Chief Warrant Officer Carl Jackson, a 33-year-old recruiter, says the truth is never glossed over.
"These kids are putting a lot on the line to come in the military with a wartime environment," he says. "My in-brief is, "You're all gonna have to deploy. It's not a question of if, but when.' We tell the parents that, too."
Learning the drill
At the recent drill at Dobbins, which lets the Georgia Guard use its facilities, dozens of youngsters wore sweat shirts and running gear to practice close-order drill and saluting and learn in the chow line what it's like to hurry up and wait. In a nearby heated classroom, Simmons showed slides designating military ranks, rules and procedures. After every question, he'd ask, "Everybody trackin'?" Some recruits shouted "Yes, sir," a major no-no that traditionally makes veteran sergeants growl, "Don't call me sir -- I work for a living."
But Simmons just smiled, reminding them to say "hoo-ah" for yes.
He lectured them on ranks, military etiquette, the importance of staying in shape and keeping their grades up, referring them often to pages in loose-leaf notebooks titled "Battlebook." At times, kids' eyes glazed over as he lapsed unconsciously into military acronyms.

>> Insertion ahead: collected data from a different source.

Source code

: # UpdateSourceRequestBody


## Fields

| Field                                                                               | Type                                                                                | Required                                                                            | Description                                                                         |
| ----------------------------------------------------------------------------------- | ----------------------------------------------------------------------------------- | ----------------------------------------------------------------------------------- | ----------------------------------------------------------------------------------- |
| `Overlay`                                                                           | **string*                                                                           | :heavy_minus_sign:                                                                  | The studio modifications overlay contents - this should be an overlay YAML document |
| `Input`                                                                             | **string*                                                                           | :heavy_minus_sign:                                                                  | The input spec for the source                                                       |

For example, they'll be going to BCT (basic combat training), then AIT (remember? advanced individual training), depending on their MOS (military occupational skills). They'll learn how to shoot and do push-ups properly in PT (physical training) after arriving at the MEPS (military entrance processing station). They'll also learn how to hurriedly don NBC (nuclear, biological, chemical) suits in their DCUs (desert combat uniform) to be prepared for the GWOT (global war on terrorism).

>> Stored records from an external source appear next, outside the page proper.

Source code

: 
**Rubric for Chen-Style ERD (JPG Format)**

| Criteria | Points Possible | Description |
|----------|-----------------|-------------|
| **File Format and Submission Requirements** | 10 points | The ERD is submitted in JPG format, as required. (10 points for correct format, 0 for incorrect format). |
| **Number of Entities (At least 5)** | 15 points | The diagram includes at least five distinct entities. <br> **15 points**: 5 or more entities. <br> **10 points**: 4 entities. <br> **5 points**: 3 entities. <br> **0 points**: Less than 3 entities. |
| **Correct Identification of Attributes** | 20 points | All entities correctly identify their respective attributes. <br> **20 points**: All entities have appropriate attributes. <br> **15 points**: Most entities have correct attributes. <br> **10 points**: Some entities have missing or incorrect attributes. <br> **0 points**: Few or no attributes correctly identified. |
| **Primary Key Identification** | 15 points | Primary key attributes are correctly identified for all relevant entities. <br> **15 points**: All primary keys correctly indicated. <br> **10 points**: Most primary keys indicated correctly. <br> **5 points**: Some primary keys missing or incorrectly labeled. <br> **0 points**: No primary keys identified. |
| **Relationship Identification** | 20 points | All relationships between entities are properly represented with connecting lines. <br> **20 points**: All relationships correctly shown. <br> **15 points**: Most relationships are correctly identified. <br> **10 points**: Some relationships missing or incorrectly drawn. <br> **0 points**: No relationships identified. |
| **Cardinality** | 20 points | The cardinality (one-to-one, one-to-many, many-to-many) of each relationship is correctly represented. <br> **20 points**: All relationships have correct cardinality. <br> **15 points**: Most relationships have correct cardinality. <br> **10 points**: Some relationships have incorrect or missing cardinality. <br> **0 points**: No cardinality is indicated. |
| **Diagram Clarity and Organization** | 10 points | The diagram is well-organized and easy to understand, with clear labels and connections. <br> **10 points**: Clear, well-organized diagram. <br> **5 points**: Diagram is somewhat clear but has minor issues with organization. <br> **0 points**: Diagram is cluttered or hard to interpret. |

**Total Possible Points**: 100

They're less familiar with acronyms like KIA (killed in action), WIA (wounded in action) and POW (prisoner of war).
And some say the Guard is digging too deep by going after high schoolers.
"It's sadly unfortunate," says Leslie Cagan, head of New York-based United for Peace, a coalition of about 1,000 peace groups. "We're very concerned about these programs designed to lure in young people. . . . The bottom line is, it's really an economic draft."
Not surprisingly, other anti-war groups as well as scholars contend the military is taking advantage of young people by stressing the travel and financial incentives instead of dangers.
Many adults, however, think that for lots of the kids, joining the military is a good option.
Derrick Manning, principal of North Clayton High in College Park, Ga., says sergeants are regularly welcomed to visit groups and individuals. "We have a noticeable number who go into the military," he says.
Youths in the RSP contend they know exactly what they're doing.
"I know because I've looked into it," says Tyler Lawver, 17, who'll spend all summer training and expects to be called up by late fall. "If I don't go to Iraq, I will go to college."
Bradley Rowell, 18, went to basic training last summer and is headed to infantry school after graduation. He wants to go to college but might make the Army a career. Andrew Prater, 18, says he volunteered for the bonus offered to recruits who sign up for combat jobs. Daniel Lewis, 19, joined to get a better job than he now has at Red Lobster.
Hobson, the girl at the .50-caliber, says she's not worried about danger.
"It's not that safe anywhere, even on the streets of Atlanta," she says. "If I'm going to be a corporate lawyer, this is the way to get there."
Bill Hendrick writes for The Atlanta Journal-Constitution.